* **ABOUT THIS TASK**: The entries below contain a stretch that opens with the line containing "His children, and" and closes with the line containing "Baptism, but no"; set down that stretch exactly, both ends included, and nothing else.

* **SOURCE DATA**:
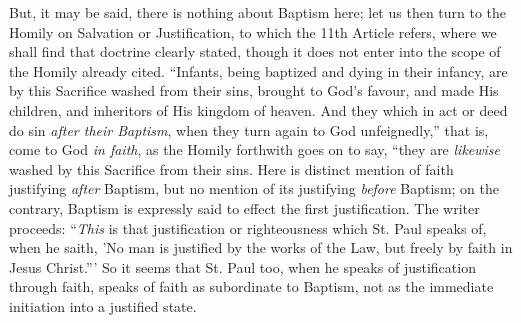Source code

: But, it may be said, there is nothing about Baptism here; let us
then turn to the Homily on Salvation or Justification, to which the
11th Article refers, where we shall find that doctrine clearly stated,
though it does not enter into the scope of the Homily already cited.
``Infants, being baptized and dying in their infancy, are by this
Sacrifice washed from their sins, brought to God's favour, and made
His children, and inheritors of His kingdom of heaven. And they which
in act or deed do sin \emph{after their Baptism}, when they turn again
to God unfeignedly,'' that is, come to God \emph{in faith}, as the
Homily forthwith goes on to say, ``they are \emph{likewise} washed
by this Sacrifice from their sins. Here is distinct mention of faith
justifying \emph{after} Baptism, but no mention of its justifying \emph{before}
Baptism; on the contrary, Baptism is expressly said to effect the
first justification. The writer proceeds: ``\emph{This} is that
justification or righteousness which St. Paul speaks of, when he saith,
'No man is justified by the works of the Law, but freely by faith in
Jesus Christ.''' So it seems that St. Paul too, when he speaks of
justification through faith, speaks of faith as subordinate to
Baptism, not as the immediate initiation into a justified state.

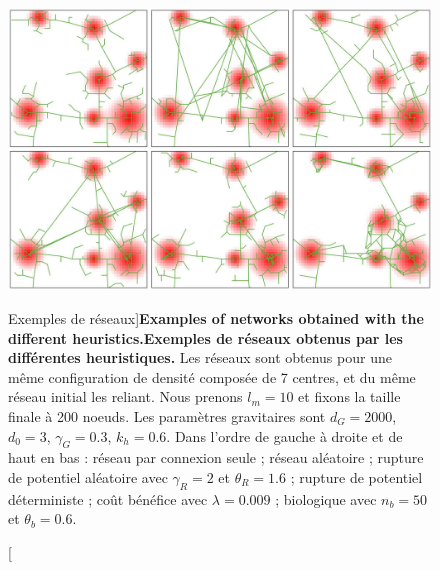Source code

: \begin{figure}
	\includegraphics[width=\linewidth]{Figures/Final/7-1-2-fig-networkgrowth-examples.jpg}
\caption[Network examples][Exemples de réseaux]{\textbf{Examples of networks obtained with the different heuristics.}\label{fig:networkgrowth:examples}}{\textbf{Exemples de réseaux obtenus par les différentes heuristiques.} Les réseaux sont obtenus pour une même configuration de densité composée de 7 centres, et du même réseau initial les reliant. Nous prenons $l_m = 10$ et fixons la taille finale à 200 noeuds. Les paramètres gravitaires sont $d_G = 2000$, $d_0 = 3$, $\gamma_G = 0.3$, $k_h = 0.6$. Dans l'ordre de gauche à droite et de haut en bas : réseau par connexion seule ; réseau aléatoire ; rupture de potentiel aléatoire avec $\gamma_R = 2$ et $\theta_R = 1.6$ ; rupture de potentiel déterministe ; coût bénéfice avec $\lambda = 0.009$ ; biologique avec $n_b = 50$ et $\theta_b = 0.6$.\label{fig:networkgrowth:examples}}
\end{figure}




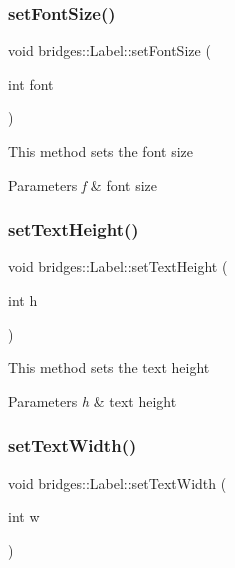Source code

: \subsubsection{\texorpdfstring{setFontSize()}{setFontSize()}}
{\footnotesize\ttfamily void bridges\+::\+Label\+::set\+Font\+Size (\begin{DoxyParamCaption}\item[{int}]{font }\end{DoxyParamCaption})\hspace{0.3cm}{\ttfamily [inline]}}

This method sets the font size


\begin{DoxyParams}{Parameters}
{\em f} & font size \\
\hline
\end{DoxyParams}
\mbox{\label{classbridges_1_1_label_a0f12dc8d5530ae4c66e2be4974284d2b}} 
\subsubsection{\texorpdfstring{setTextHeight()}{setTextHeight()}}
{\footnotesize\ttfamily void bridges\+::\+Label\+::set\+Text\+Height (\begin{DoxyParamCaption}\item[{int}]{h }\end{DoxyParamCaption})\hspace{0.3cm}{\ttfamily [inline]}}

This method sets the text height


\begin{DoxyParams}{Parameters}
{\em h} & text height \\
\hline
\end{DoxyParams}
\mbox{\label{classbridges_1_1_label_ae7fc3629c3e1d18ceec6d96a9fa1f3a6}} 
\subsubsection{\texorpdfstring{setTextWidth()}{setTextWidth()}}
{\footnotesize\ttfamily void bridges\+::\+Label\+::set\+Text\+Width (\begin{DoxyParamCaption}\item[{int}]{w }\end{DoxyParamCaption})\hspace{0.3cm}{\ttfamily [inline]}}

* **EXERCISE RESULT**:
His children, and inheritors of His kingdom of heaven. And they which
in act or deed do sin \emph{after their Baptism}, when they turn again
to God unfeignedly,'' that is, come to God \emph{in faith}, as the
Homily forthwith goes on to say, ``they are \emph{likewise} washed
by this Sacrifice from their sins. Here is distinct mention of faith
justifying \emph{after} Baptism, but no mention of its justifying \emph{before}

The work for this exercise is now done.